A
male
age
41-50,
dirtball
writes: What brought you to Dear Cupid? Most likely it's because of some problem in your life or relationship. That's how most of us stumbled upon this place. You came here hoping that these anon people on the internet could offer you some insight into your situation. After all, who better than an objective third party to offer unbiased opinions? Right? It's because of this, that I often find myself laughing about people who post questions but fight every piece of advice they are given. Why did you even bother to ask the question if you didn't want an answer? It's for a couple of reasons. They think they want an answer, or they want validation.Someone thinks they want an answer, often until they receive that answer. Often the replies are dictated by the information that the original poster (OP) provides. Since we don't know you, that's all we have to go on. Then the OP gets mad because we're assuming facts, but when we're given no other choice, what can we do? People who just want validation are fun as well. You want us to side with you, and think you can get and internet army of supporters for your cause.
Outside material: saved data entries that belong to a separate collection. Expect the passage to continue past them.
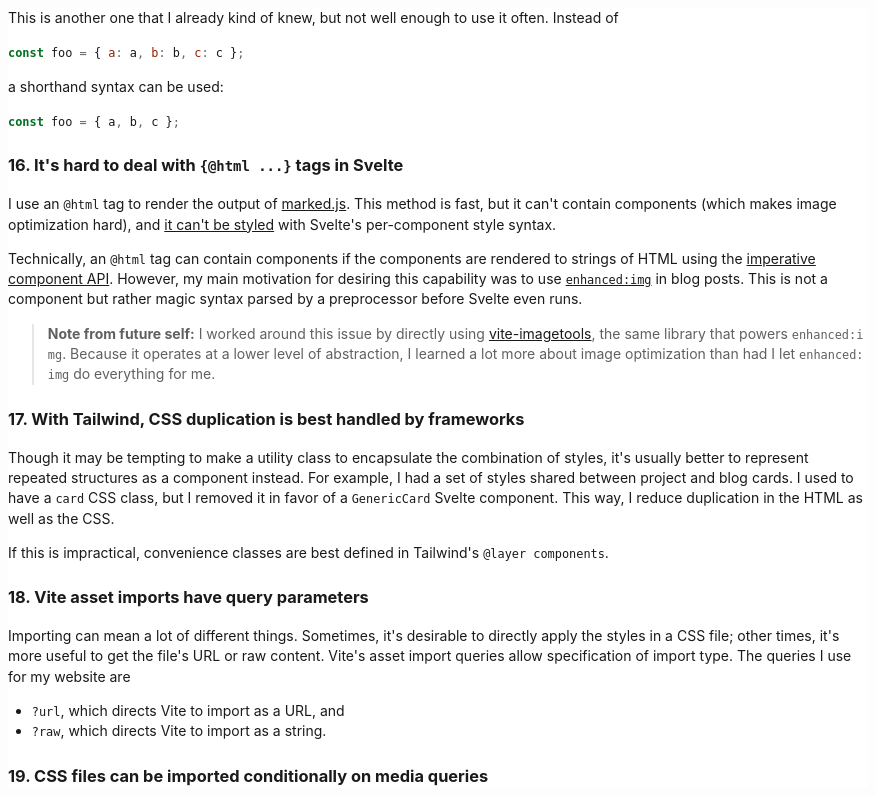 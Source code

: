 This is another one that I already kind of knew, but not well enough to use it often. Instead of
```js
const foo = { a: a, b: b, c: c };
```
a shorthand syntax can be used:
```js
const foo = { a, b, c };
```

### 16. It's hard to deal with `{@html ...}` tags in Svelte

I use an `@html` tag to render the output of
[marked.js](https://marked.js.org/). This method is fast, but it can't contain
components (which makes image optimization hard), and [it can't be
styled](https://svelte.dev/docs/svelte/@html#Styling) with Svelte's
per-component style syntax.

Technically, an `@html` tag can contain components if the components are
rendered to strings of HTML using the [imperative component
API](https://svelte.dev/docs/svelte/imperative-component-api). However, my main
motivation for desiring this capability was to use
[`enhanced:img`](https://svelte.dev/docs/kit/images#sveltejs-enhanced-img) in
blog posts. This is not a component but rather magic syntax parsed by a
preprocessor before Svelte even runs.

> **Note from future self:** I worked around this issue by directly using
> [vite-imagetools](https://github.com/JonasKruckenberg/imagetools/tree/main/packages/vite),
> the same library that powers `enhanced:img`. Because it operates at a lower
> level of abstraction, I learned a lot more about image optimization than had
> I let `enhanced:img` do everything for me.

### 17. With Tailwind, CSS duplication is best handled by frameworks

Though it may be tempting to make a utility class to encapsulate the
combination of styles, it's usually better to represent repeated structures as
a component instead. For example, I had a set of styles shared between project
and blog cards. I used to have a `card` CSS class, but I removed it in favor of
a `GenericCard` Svelte component. This way, I reduce duplication in the HTML as
well as the CSS.

If this is impractical, convenience classes are best defined in Tailwind's
`@layer components`.

### 18. Vite asset imports have query parameters

Importing can mean a lot of different things. Sometimes, it's desirable to
directly apply the styles in a CSS file; other times, it's more useful to get
the file's URL or raw content. Vite's asset import queries allow specification
of import type. The queries I use for my website are
* `?url`, which directs Vite to import as a URL, and
* `?raw`, which directs Vite to import as a string.

### 19. CSS files can be imported conditionally on media queries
The truth is that rarely happens. The reason is that, as objective third parties, we see through the BS shield they use to protect themselves. This often illicits angry responses from OP's who then belittle the people offering to help, despite the fact that they get no pay, little recognition, and a few headaches offering said help.If you can't take the possible answers, don't ask the question. As unique as you think your situation is, it wouldn't hurt to search the board to see if someone else posted something close. Your problem with your BF's porn use isn't as unique as you think. Neither is your affair, your underage sex questions, or even your romantic feelings toward your cousin. At a minimum though, you shouldn't lash out at the people trying to help you. They are just trying to help. You don't need to take advice that's given to you, because only you can decide how to live your life.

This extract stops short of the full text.